Kane, HGSE professor of education and economics, and his colleagues also examined the connection between the teachers whose students performed well on the state’s achievement tests and those pupils who scored high on the project’s tests designed to gauge conceptual comprehension.
“We have seen there is considerable overlap,” said Kane. “Teachers who were successful in promoting achievement on state tests did so with the conceptual tests as well.”
For Kane, video is also a key to the project’s success.
“Improving teaching requires adult behavior change. Imagine trying to get someone to quit smoking by showing them a video of a bunch of happy nonsmokers … and yet that is the way we do professional development for teachers, by showing them some third person teaching instead of showing them their own work.”
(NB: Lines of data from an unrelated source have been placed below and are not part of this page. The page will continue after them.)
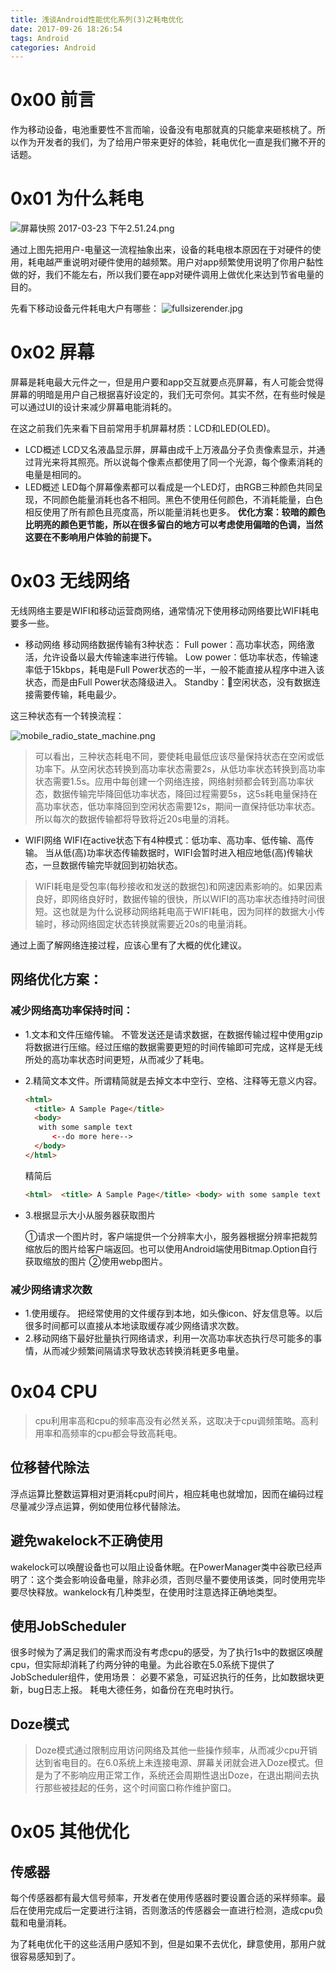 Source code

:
 ```yaml
---
title: 浅谈Android性能优化系列(3)之耗电优化
date: 2017-09-26 18:26:54
tags: Android
categories: Android
---
```


# 0x00 前言

作为移动设备，电池重要性不言而喻，设备没有电那就真的只能拿来砸核桃了。所以作为开发者的我们，为了给用户带来更好的体验，耗电优化一直是我们撇不开的话题。

# 0x01 为什么耗电

![屏幕快照 2017-03-23 下午2.51.24.png](http://upload-images.jianshu.io/upload_images/1796052-09bf2f70fae572b2.png?imageMogr2/auto-orient/strip%7CimageView2/2/w/1240)

通过上图先把用户-电量这一流程抽象出来，设备的耗电根本原因在于对硬件的使用，耗电越严重说明对硬件使用的越频繁。用户对app频繁使用说明了你用户黏性做的好，我们不能左右，所以我们要在app对硬件调用上做优化来达到节省电量的目的。

<!-- more -->

先看下移动设备元件耗电大户有哪些：
![fullsizerender.jpg](http://upload-images.jianshu.io/upload_images/1796052-9f6e93db0de1fb2a.jpg?imageMogr2/auto-orient/strip%7CimageView2/2/w/1240)

# 0x02 屏幕

屏幕是耗电最大元件之一，但是用户要和app交互就要点亮屏幕，有人可能会觉得屏幕的明暗是用户自己根据喜好设定的，我们无可奈何。其实不然，在有些时候是可以通过UI的设计来减少屏幕电能消耗的。

在这之前我们先来看下目前常用手机屏幕材质：LCD和LED(OLED)。
- LCD概述
  LCD又名液晶显示屏，屏幕由成千上万液晶分子负责像素显示，并通过背光来将其照亮。所以说每个像素点都使用了同一个光源，每个像素消耗的电量是相同的。
- LED概述
  LED每个屏幕像素都可以看成是一个LED灯，由RGB三种颜色共同呈现，不同颜色能量消耗也各不相同。黑色不使用任何颜色，不消耗能量，白色相反使用了所有颜色且亮度高，所以能量消耗也更多。
**优化方案：较暗的颜色比明亮的颜色更节能，所以在很多留白的地方可以考虑使用偏暗的色调，当然这要在不影响用户体验的前提下。**

# 0x03 无线网络

无线网络主要是WIFI和移动运营商网络，通常情况下使用移动网络要比WIFI耗电要多一些。

- 移动网络
  移动网络数据传输有3种状态：
  Full power：高功率状态，网络激活，允许设备以最大传输速率进行传输。
  Low power：低功率状态，传输速率低于15kbps，耗电是Full Power状态的一半，一般不能直接从程序中进入该状态，而是由Full Power状态降级进入。
  Standby：空闲状态，没有数据连接需要传输，耗电最少。

这三种状态有一个转换流程：

![mobile_radio_state_machine.png](http://upload-images.jianshu.io/upload_images/1796052-c669c0cfaae7f3b6.png?imageMogr2/auto-orient/strip%7CimageView2/2/w/1240)
>可以看出，三种状态耗电不同，要使耗电最低应该尽量保持状态在空闲或低功率下。从空闲状态转换到高功率状态需要2s，从低功率状态转换到高功率状态需要1.5s。应用中每创建一个网络连接，网络射频都会转到高功率状态，数据传输完毕降回低功率状态，降回过程需要5s，这5s耗电量保持在高功率状态，低功率降回到空闲状态需要12s，期间一直保持低功率状态。所以每次的数据传输都将导致将近20s电量的消耗。

- WIFI网络
  WIFI在active状态下有4种模式：低功率、高功率、低传输、高传输。
  当从低(高)功率状态传输数据时，WIFI会暂时进入相应地低(高)传输状态，一旦数据传输完毕就回到初始状态。
>WIFI耗电是受包率(每秒接收和发送的数据包)和网速因素影响的。如果因素良好，即网络良好时，数据传输的很快，所以WIFI的高功率状态维持时间很短。这也就是为什么说移动网络耗电高于WIFI耗电，因为同样的数据大小传输时，移动网络固定状态转换就需要近20s的电量消耗。



通过上面了解网络连接过程，应该心里有了大概的优化建议。

## 网络优化方案：

### 减少网络高功率保持时间：

- 1.文本和文件压缩传输。
  不管发送还是请求数据，在数据传输过程中使用gzip将数据进行压缩。经过压缩的数据需要更短的时间传输即可完成，这样是无线所处的高功率状态时间更短，从而减少了耗电。

- 2.精简文本文件。所谓精简就是去掉文本中空行、空格、注释等无意义内容。

  ```html
  <html>  
    <title> A Sample Page</title> 
    <body> 
   	 with some sample text 
  		<--do more here--> 
  	</body> 
  </html>
  ```
  精简后

  ```html
  <html>  <title> A Sample Page</title> <body> with some sample text 			<--do more here--> </body> </html>
  ```

- 3.根据显示大小从服务器获取图片

  ①请求一个图片时，客户端提供一个分辨率大小，服务器根据分辨率把裁剪缩放后的图片给客户端返回。也可以使用Android端使用Bitmap.Option自行获取缩放的图片
  ②使用webp图片。

### 减少网络请求次数

- 1.使用缓存。
  把经常使用的文件缓存到本地，如头像icon、好友信息等。以后很多时间都可以直接从本地读取缓存减少网络请求次数。
- 2.移动网络下最好批量执行网络请求，利用一次高功率状态执行尽可能多的事情，从而减少频繁间隔请求导致状态转换消耗更多电量。

# 0x04 CPU

>cpu利用率高和cpu的频率高没有必然关系，这取决于cpu调频策略。高利用率和高频率的cpu都会导致高耗电。

## 位移替代除法

浮点运算比整数运算相对更消耗cpu时间片，相应耗电也就增加，因而在编码过程尽量减少浮点运算，例如使用位移代替除法。

## 避免wakelock不正确使用

wakelock可以唤醒设备也可以阻止设备休眠。在PowerManager类中谷歌已经声明了：这个类会影响设备电量，除非必须，否则尽量不要使用该类，同时使用完毕要尽快释放。wankelock有几种类型，在使用时注意选择正确地类型。

## 使用JobScheduler

很多时候为了满足我们的需求而没有考虑cpu的感受，为了执行1s中的数据区唤醒cpu，但实际却消耗了约两分钟的电量。为此谷歌在5.0系统下提供了JobScheduler组件，使用场景：
必要不紧急，可延迟执行的任务，比如数据块更新，bug日志上报。
耗电大德任务，如备份在充电时执行。

## Doze模式

>Doze模式通过限制应用访问网络及其他一些操作频率，从而减少cpu开销达到省电目的。在6.0系统上未连接电源、屏幕关闭就会进入Doze模式。但是为了不影响应用正常工作，系统还会周期性退出Doze，在退出期间去执行那些被挂起的任务，这个时间窗口称作维护窗口。

# 0x05 其他优化

## 传感器

每个传感器都有最大信号频率，开发者在使用传感器时要设置合适的采样频率。最后在使用完成后一定要进行注销，否则激活的传感器会一直进行检测，造成cpu负载和电量消耗。

为了耗电优化干的这些活用户感知不到，但是如果不去优化，肆意使用，那用户就很容易感知到了。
According to Kane, teachers need to see and analyze their own efforts, and then discuss with their supervisors what they are doing well, and what they could do differently to improve.
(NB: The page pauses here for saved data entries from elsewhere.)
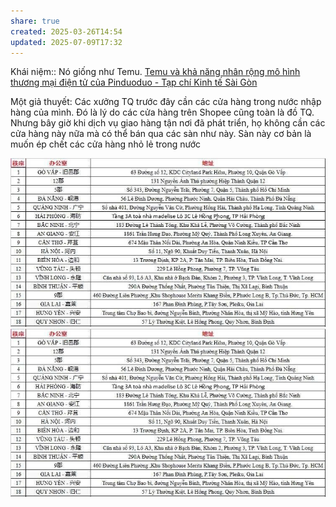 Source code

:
 ```yaml
---
share: true
created: 2025-03-26T14:54
updated: 2025-07-09T17:32
---
```

Khái niệm:: 
Nó giống như Temu. [Temu và khả năng nhân rộng mô hình thương mại điện tử của Pinduoduo - Tạp chí Kinh tế Sài Gòn](https://thesaigontimes.vn/temu-va-kha-nang-nhan-rong-mo-hinh-thuong-mai-dien-tu-cua-pinduoduo/)

Một giả thuyết: Các xưởng TQ trước đây cần các cửa hàng trong nước nhập hàng của mình. Đó là lý do các cửa hàng trên Shopee cũng toàn là đồ TQ. Nhưng bây giờ khi dịch vụ giao hàng tận nơi đã phát triển, họ không cần các cửa hàng này nữa mà có thể bán qua các sàn như này. Sàn này cơ bản là muốn ép chết các cửa hàng nhỏ lẻ trong nước

![Pasted image 20250623195330.png](../../../../assets/attachments/Pasted%20image%2020250623195330.png)
![Pasted image 20250623195318.png](../../../../assets/attachments/Pasted%20image%2020250623195318.png)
This can be done by showing teachers their own videos and by providing feedback that is related to student achievement. Heather Hill, an associate professor of education at HGSE, developed a rubric for guiding classroom observations that will be used to help score the videos. Project organizers hope the effort will help lead to a new approach to professional development.
“We are trying, said Kane, “to get people to quit smoking by taking them into their closet to smell their own clothes.”
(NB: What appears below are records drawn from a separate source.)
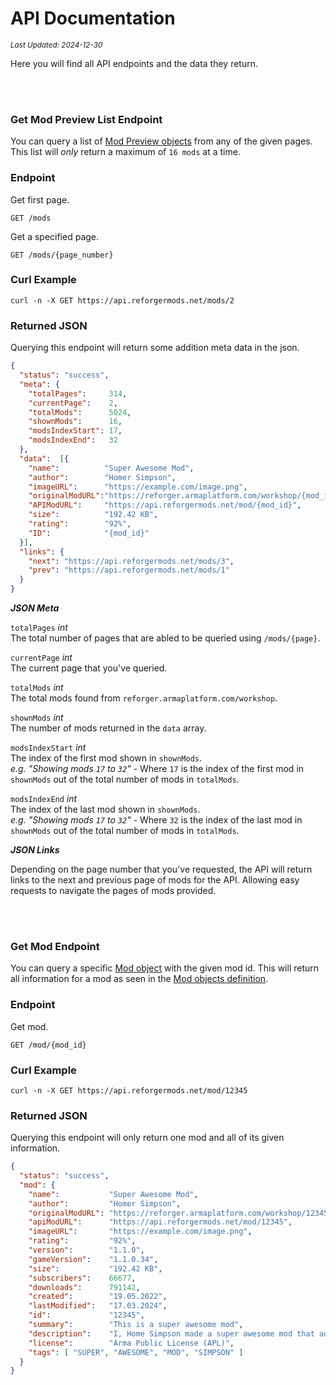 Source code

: # API Documentation
<sup>*Last Updated: 2024-12-30*</sup>

Here you will find all API endpoints and the data they return.

<br><br>

### **Get Mod Preview List Endpoint**

You can query a list of [Mod Preview objects](?page=documentation/mods) from any of the given pages.
This list will *only* return a maximum of `16 mods` at a time.

### **Endpoint**
Get first page.
```
GET /mods
```

Get a specified page.
```
GET /mods/{page_number}
```

### **Curl Example**
```
curl -n -X GET https://api.reforgermods.net/mods/2
```

### **Returned JSON**

Querying this endpoint will return some addition meta data in the json.
```json
{
  "status": "success",
  "meta": {
    "totalPages":     314,
    "currentPage":    2,
    "totalMods":      5024,
    "shownMods":      16,
    "modsIndexStart": 17,
    "modsIndexEnd":   32
  },
  "data":  [{
    "name":          "Super Awesome Mod",
    "author":        "Homer Simpson",
    "imageURL":      "https://example.com/image.png",
    "originalModURL":"https://reforger.armaplatform.com/workshop/{mod_id}",
    "APIModURL":     "https://api.reforgermods.net/mod/{mod_id}",
    "size":          "192.42 KB",
    "rating":        "92%",
    "ID":            "{mod_id}"
  }],
  "links": {
    "next": "https://api.reforgermods.net/mods/3",
    "prev": "https://api.reforgermods.net/mods/1"
  }
}
```

***JSON Meta***

`totalPages` *int*\
The total number of pages that are abled to be queried using `/mods/{page}`.

`currentPage` *int*\
The current page that you've queried.

`totalMods` *int*\
The total mods found from `reforger.armaplatform.com/workshop`.

`shownMods` *int*\
The number of mods returned in the `data` array.

`modsIndexStart` *int*\
The index of the first mod shown in `shownMods`.\
*e.g. "Showing mods `17` to `32`"*  - Where `17` is the index of the first mod in `shownMods` out of the total number of mods in `totalMods`.

`modsIndexEnd` *int*\
The index of the last mod shown in `shownMods`.\
*e.g. "Showing mods `17` to `32`"*  - Where `32` is the index of the last mod in `shownMods` out of the total number of mods in `totalMods`.

***JSON Links***

Depending on the page number that you've requested, the API will return links to the next and previous page of mods for the API.
Allowing easy requests to navigate the pages of mods provided.

<br><br>

### **Get Mod Endpoint**

You can query a specific [Mod object](?page=documentation/mods) with the given mod id.
This will return all information for a mod as seen in the [Mod objects definition](?page=documentation/mods).

### **Endpoint**
Get mod.
```
GET /mod/{mod_id}
```

### **Curl Example**
```
curl -n -X GET https://api.reforgermods.net/mod/12345
```

### **Returned JSON**

Querying this endpoint will only return one mod and all of its given information.
```json
{
  "status": "success",
  "mod": {
    "name":           "Super Awesome Mod",
    "author":         "Homer Simpson",
    "originalModURL": "https://reforger.armaplatform.com/workshop/12345",
    "apiModURL":      "https://api.reforgermods.net/mod/12345",
    "imageURL":       "https://example.com/image.png",
    "rating":         "92%",
    "version":        "1.1.0",
    "gameVersion":    "1.1.0.34",
    "size":           "192.42 KB",
    "subscribers":    66677,
    "downloads":      791142,
    "created":        "19.05.2022",
    "lastModified":   "17.03.2024",
    "id":             "12345",
    "summary":        "This is a super awesome mod",
    "description":    "I, Home Simpson made a super awesome mod that adds so much cool stuff to arma reforger!",
    "license":        "Arma Public License (APL)",
    "tags": [ "SUPER", "AWESOME", "MOD", "SIMPSON" ]
  }
}
```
The report’s video findings will be released this spring.
Authorities agree that better feedback is paramount to improving teacher performance. Under current systems, the majority of primary and secondary public school teachers typically rely on classroom visits from principals to gain feedback, said Kane, who argued that such visits are largely inadequate.
“It’s common to have 98 or 99 percent of teachers in a district receive the same ‘satisfactory’ rating from such visits, so it’s clearly a perfunctory exercise.”
The project includes 3,000 teachers and more than 100,000 students from seven urban school districts, including Charlotte, N.C.; Dallas; Denver; Memphis, Tenn.; New York City; Pittsburgh; and Hillsborough County, Fla., which includes Tampa.
Although the education sector has been slow to adapt to the push for performance management common in other professions, the process began to gain traction in 2002 when the Bush administration’s No Child Left Behind Act was signed into law, said Kane. The legislation calls for states to develop standardized tests to measure and track student achievement.
“There has been an explosion of research over the last nine years linking teaching certifications and teacher experience to student achievement gains. It’s a byproduct of school districts just starting to track student achievement and to link it to teachers.”
Kane’s research also coincides with the Obama administration’s new Race to the Top program, a competitive grant initiative that rewards states for developing effective education reforms. The initiative has inspired school districts to create fresh teacher evaluation methods.
“If we can get the results out quickly,” said Kane, “we can have a huge impact on the way this work is done in 3 million classrooms around the country.”
“If you are going to have any hope of having an effect on how teachers are doing their job,” he added, “you have to have some feedback that is specifically related to what they are doing.”